On 27/05/2014 18:56, Ian Lance Taylor wrote:
> It sounds like you have an API that must be closed down, but you don't
> want the users of the API to have to close it down. I don't find that
> compelling. Any flush operation to a destination that is not
> in-program memory, or the write cache I now see that you mentioned
> earlier, can fail. So you seem to have an API that can fail without
> ever reporting the failures back to the API's caller.
Yes, the caller should not know how it works because it probably won't
work like that.

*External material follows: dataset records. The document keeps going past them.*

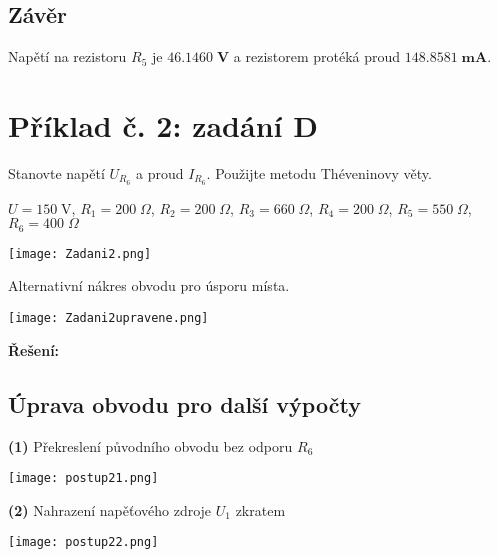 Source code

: \documentclass[a4paper,12pt]{article}
\begin{document}
\subsection{Závěr}
Napětí na rezistoru $R_5$ je $\mathbf{46.1460 \;\si{\volt}}$  a rezistorem protéká proud $\mathbf{148.8581 \;\si{\milli\ampere}}$.\newpage
\section{Příklad č. 2: zadání D}
Stanovte napětí $U_{R_6}$ a proud $I_{R_6}$. Použijte metodu Théveninovy věty.\par\vspace{1.5em}
$U=150\;\si{\volt}$, $R_1=200\;\si{\Omega}$, $R_2=200\;\si{\Omega}$, $R_3=660\;\si{\Omega}$, $R_4=200\;\si{\Omega}$, $R_5=550\;\si{\Omega}$, $R_6=400\;\si{\Omega}$\vspace{1.5em}
\begin{center}
\texttt{[image: Zadani2.png]}
\end{center}\par\vspace{1em}
Alternativní nákres obvodu pro úsporu místa.\par
\begin{center}
\texttt{[image: Zadani2upravene.png]}
\end{center}\par
\newpage
\textbf{\large Řešení:}
\vspace{-1,2em}
\subsection{Úprava obvodu pro další výpočty}
\hspace{1em}\textbf{(1)} Překreslení původního obvodu bez odporu $R_6$\par\vspace{0.7em}
\texttt{[image: postup21.png]}\par\vspace{1.7em}
\hspace{1em}\textbf{(2)} Nahrazení napěťového zdroje $U_1$ zkratem\par\vspace{0.7em}
\hspace{2em}\texttt{[image: postup22.png]}\par\vspace{0.4em}
\end{document}
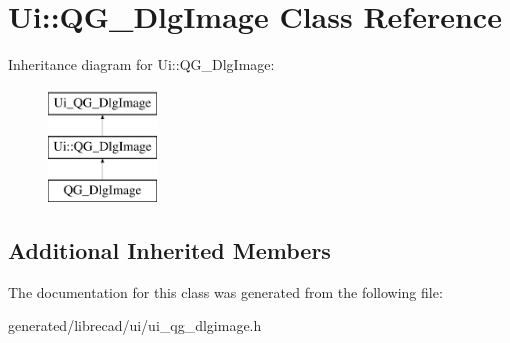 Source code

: \hypertarget{classUi_1_1QG__DlgImage}{\section{Ui\-:\-:Q\-G\-\_\-\-Dlg\-Image Class Reference}
\label{classUi_1_1QG__DlgImage}
}
Inheritance diagram for Ui\-:\-:Q\-G\-\_\-\-Dlg\-Image\-:\begin{figure}[H]
\begin{center}
\leavevmode
\includegraphics[height=3.000000cm]{classUi_1_1QG__DlgImage}
\end{center}
\end{figure}
\subsection*{Additional Inherited Members}


The documentation for this class was generated from the following file\-:\begin{DoxyCompactItemize}
\item 
generated/librecad/ui/ui\-\_\-qg\-\_\-dlgimage.\-h\end{DoxyCompactItemize}

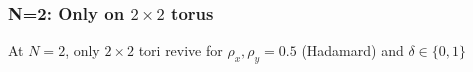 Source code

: \subsubsection{N=2: Only on $2 \times 2$ torus}
At $N=2$, only $2 \times 2$ tori revive for $\rho_x, \rho_y = 0.5$
(Hadamard) and $\delta \in \{0,1\}$
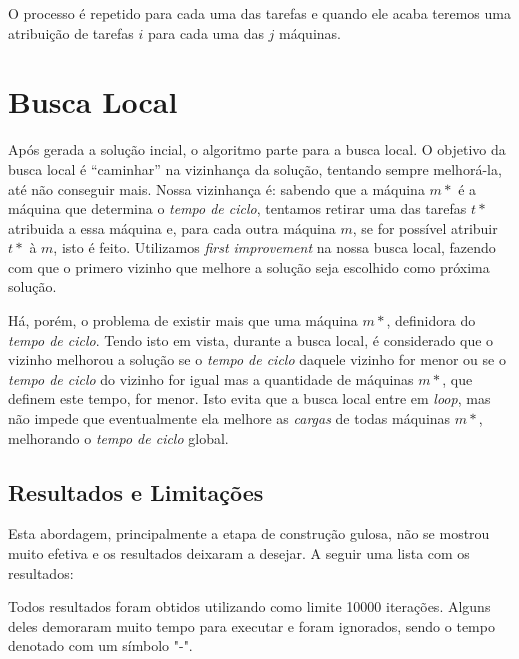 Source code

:\documentclass{report}
\begin{document}
O processo é repetido para cada uma das tarefas e quando ele acaba teremos
uma atribuição de tarefas $i$ para cada uma das $j$ máquinas.

\section{Busca Local}

Após gerada a solução incial, o algoritmo parte para a busca local.
O objetivo da busca local é ``caminhar'' na
vizinhança da solução, tentando sempre melhorá-la, até não conseguir mais.
Nossa vizinhança é: sabendo que a máquina $m*$
é a máquina que determina o \emph{tempo de ciclo},
tentamos retirar uma das tarefas $t*$ atribuida a essa máquina e, para cada
outra máquina $m$, se for possível atribuir $t*$ à $m$, isto é feito.
Utilizamos \textit{first improvement} na nossa busca
local, fazendo com que o primero vizinho que melhore a solução seja
escolhido como próxima solução.

Há, porém, o problema de existir mais que uma máquina $m*$,
definidora do \emph{tempo de ciclo}. Tendo isto em vista,
durante a busca local, é considerado que o vizinho melhorou a
solução se o \emph{tempo de ciclo} daquele vizinho for
menor ou se o \emph{tempo de ciclo} do vizinho for igual mas a
quantidade de máquinas $m*$, que definem este tempo, for
menor. Isto evita que a busca local entre em \emph{loop}, mas não impede que
eventualmente ela melhore as \emph{cargas} de
todas máquinas $m*$, melhorando o \emph{tempo de ciclo} global.

\subsection{Resultados e Limitações}

Esta abordagem, principalmente a etapa de construção gulosa, não se mostrou muito
efetiva e os resultados deixaram a desejar. A seguir uma lista com os resultados:

Todos resultados foram obtidos utilizando como limite 10000 iterações. Alguns deles
demoraram muito tempo para executar e foram ignorados, sendo o tempo denotado com
um símbolo "-".
\end{document}
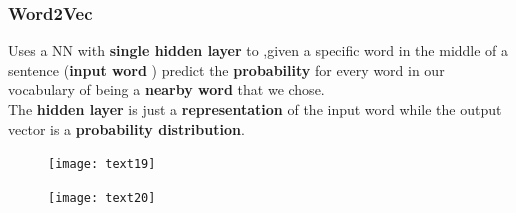 \subsubsection{Word2Vec}
Uses a NN with \textbf{single hidden layer} to ,given a specific word in the middle of a sentence (\textbf{input word} ) predict the \textbf{probability} for every word in our vocabulary of being a \textbf{nearby word} that we chose.\\
The \textbf{hidden layer} is just a \textbf{representation}  of the input word while the output vector is a \textbf{probability distribution}.
 \begin{figure}[H]
  \centering
  \texttt{[image: text19]}
\end{figure}
 \begin{figure}[H]
  \centering
  \texttt{[image: text20]}
\end{figure} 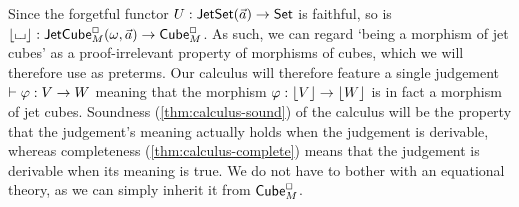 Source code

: \documentclass[a4paper]{memoir}
\begin{document}
Since the forgetful functor $U : \mathsf{JetSet}(\vec a) \to {\mathsf{Set}}$ is faithful, so is $\mathopen{}\left\lfloor {\llcorner\hspace{-.4ex}\lrcorner} \right\rfloor\mathclose{} : \mathsf{JetCube}^{\Box}_{M}\mathopen{}\left( \omega,\vec a \right)\mathclose{} \to {\mathsf{Cube}}^\Box_M$.
As such, we can regard `being a morphism of jet cubes' as a proof-irrelevant property of morphisms of cubes, which we will therefore use as preterms.
Our calculus will therefore feature a single judgement $\vdash \varphi : V \to W$ meaning that the morphism $\varphi : \mathopen{}\left\lfloor V \right\rfloor\mathclose{} \to \mathopen{}\left\lfloor W \right\rfloor\mathclose{}$ is in fact a morphism of jet cubes.
Soundness (\cref{thm:calculus-sound}) of the calculus will be the property that the judgement's meaning actually holds when the judgement is derivable, whereas completeness (\cref{thm:calculus-complete}) means that the judgement is derivable when its meaning is true.
We do not have to bother with an equational theory, as we can simply inherit it from ${\mathsf{Cube}}_M^\Box$.
\end{document}
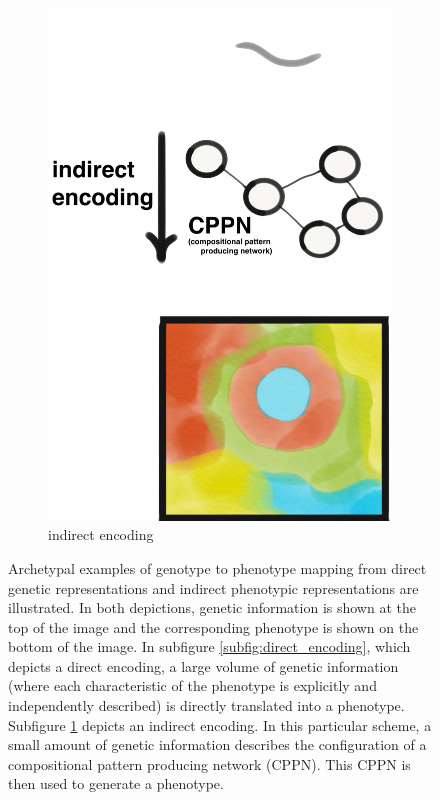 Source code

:\begin{figure}
\begin{subfigure}[b]{0.4\textwidth}
        \includegraphics[width=\textwidth]{img/regular_indirect_encoding.png}
        \caption{indirect encoding}
        \label{subfig:indirect_encoding}
    \end{subfigure}
    \hfill
  \captionsetup{singlelinecheck=off,justification=raggedright}
  \caption[]{Archetypal examples of genotype to phenotype mapping from direct genetic representations and indirect phenotypic representations are illustrated. In both depictions, genetic information is shown at the top of the image and the corresponding phenotype is shown on the bottom of the image. In subfigure \ref{subfig:direct_encoding}, which depicts a direct encoding, a large volume of genetic information (where each characteristic of the phenotype is explicitly and independently described) is directly translated into a phenotype. Subfigure \ref{subfig:indirect_encoding} depicts an indirect encoding. In this particular scheme, a small amount of genetic information describes the configuration of a compositional pattern producing network (CPPN). This CPPN is then used to generate a phenotype.}
  \label{fig:indirect_bias}
\end{figure}
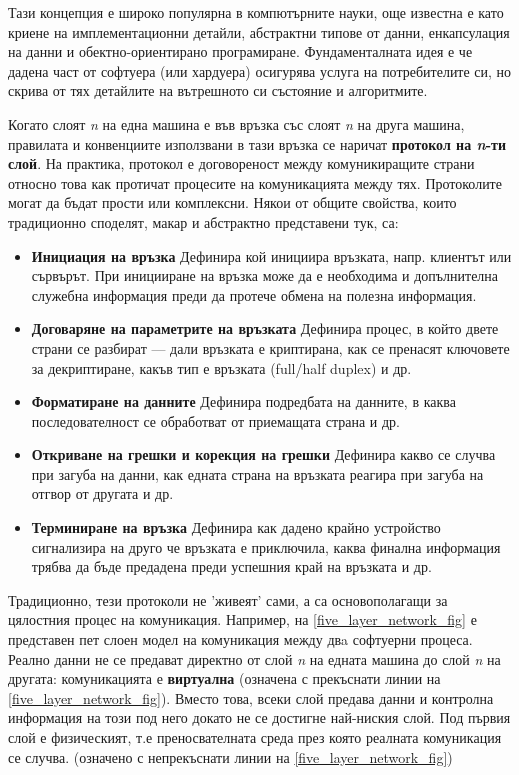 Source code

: \documentclass[12pt,a4paper,oneside]{book}
\begin{document}
Тази концепция е широко популярна в компютърните науки, още известна е като
криене на имплементационни детайли, абстрактни типове от данни, енкапсулация на
данни и обектно-ориентирано програмиране. Фундаменталната идея е че дадена част
от софтуера (или хардуера) осигурява услуга на потребителите си, но скрива от
тях детайлите на вътрешното си състояние и алгоритмите.

Когато слоят \textit{n} на една машина е във връзка със слоят \textit{n} на
друга машина, правилата и конвенциите използвани в тази връзка се наричат
\textbf{протокол на \textit{n}-ти слой}. На практика, протокол е договореност
между комуникиращите страни относно това как протичат процесите на
комуникацията между тях.  \cite{tanenbaum_computer_2011} Протоколите могат да
бъдат прости или комплексни. Някои от общите
свойства, които традиционно споделят, макар и абстрактно представени тук, са:

\begin{itemize}
  \item \textbf{Инициация на връзка} Дефинира кой инициира връзката, напр.
    клиентът или сървърът. При иницииране на връзка може да е необходима и
    допълнителна служебна информация преди да протече обмена на полезна
    информация.
  \item \textbf{Договаряне на параметрите на връзката} Дефинира процес, в който
    двете страни се разбират --- дали връзката е криптирана, как се пренасят
    ключовете за декриптиране, какъв тип е връзката (full/half duplex) и др.
  \item \textbf{Форматиране на данните} Дефинира подредбата на данните, в каква
    последователност се обработват от приемащата страна и др.
  \item \textbf{Откриване на грешки и корекция на грешки} Дефинира какво се
    случва при загуба на данни, как едната страна на връзката реагира при загуба
    на отгвор от другата и др.
  \item \textbf{Терминиране на връзка} Дефинира как дадено крайно устройство
    сигнализира на друго че връзката е приключила, каква финална информация
    трябва да бъде предадена преди успешния край на връзката и др.
\end{itemize}

Традиционно, тези протоколи не 'живеят' сами, а са основополагащи за цялостния
процес на комуникация.  Например, на \autoref{five_layer_network_fig} е
представен пет слоен модел на комуникация между двa софтуерни процеса. Реално
данни не се предават директно от слой \textit{n} на едната машина до слой
\textit{n} на другата: комуникацията е \textbf{виртуална} (означена с прекъснати
линии на \autoref{five_layer_network_fig}).
Вместо това, всеки слой предава данни и контролна информация на този под него
докато не се достигне най-ниския слой. Под първия слой е физическият, т.е
преносвателната среда през която реалната комуникация се случва. (означено с
непрекъснати линии на \autoref{five_layer_network_fig})
\end{document}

I will again use the word "encapsulation" because it
really is more of a general design principle that a one-off specific
problem to be solved.
The more general idea behind the design is a composable architecture
made out of services, where each service may or may not actually be a
service residing in another process or on another machine. A service
wouldn't necessarily report failures to the caller - it would report
general failures to another service that may or may not be the original
caller. Exactly how it's composed depends on the configuration, which
could be different per environment.
So the point is that the service is a "black box". In the event that one
of these black boxes decides (based on the runtime configuration) that
it needs a write-back cache, it should be able to create one and use it
with some guarantee of safety without the caller having to have been
designed with that eventuality in mind ahead of time. I plan to include
asserted safety guarantees elsewhere such that if a caller tries to do
this in a situation where it would be unsafe and against a
fault-tolerance policy, it will cause a panic, but otherwise it will be
assumed that fault tolerance isn't important.
However, I understand your concern about making unnecessary changes to
the language, which is why I have not used the words "I propose a change
to the language". I have merely expressed my initial surprise that defer
doesn't do what I thought it would do in this instance, and would like
to find the most elegant solution to the problem - preferably one that
doesn't require injecting dependencies unless they are needed.
So before anyone says "but aha! if you do this, you need to inject a
dependency to handle errors!" the answer is no I don't - I can
potentially create and use the same service in different ways that may
or may not require a delegated error handler, or the caller can even
decide that it doesn't care about errors (although the wider system may
still care about logging them), but that's up to the caller. However the
service still needs to be able to maintain it's own general
encapsulation such that it doesn't expose internal wiring unless the
caller is explicitly requesting something where such wiring is
appropriate. There's also an inherent difference between making
synchronous and asynchronous calls to a given service, which affects how
much responsibility a caller can potentially offload.
A also realise that this kind of black-box architecture isn't really
"the Go way" but the typical Go pattern of explicit caller
responsibility and transparency works great for low-level system stuff
involving only concrete types, it's not appropriate for the kind of
framework I am trying to build. OTOH, it turns out that the language
features of Go are the best fit for this type of architecture compared
to other languages I've considered with the possible exception of
Erlang, but as-per the discussion elsethread, Erlang is somwhat
over-complicated and, as II intend to open source the framework
eventually, it would be nice if other people actually used it!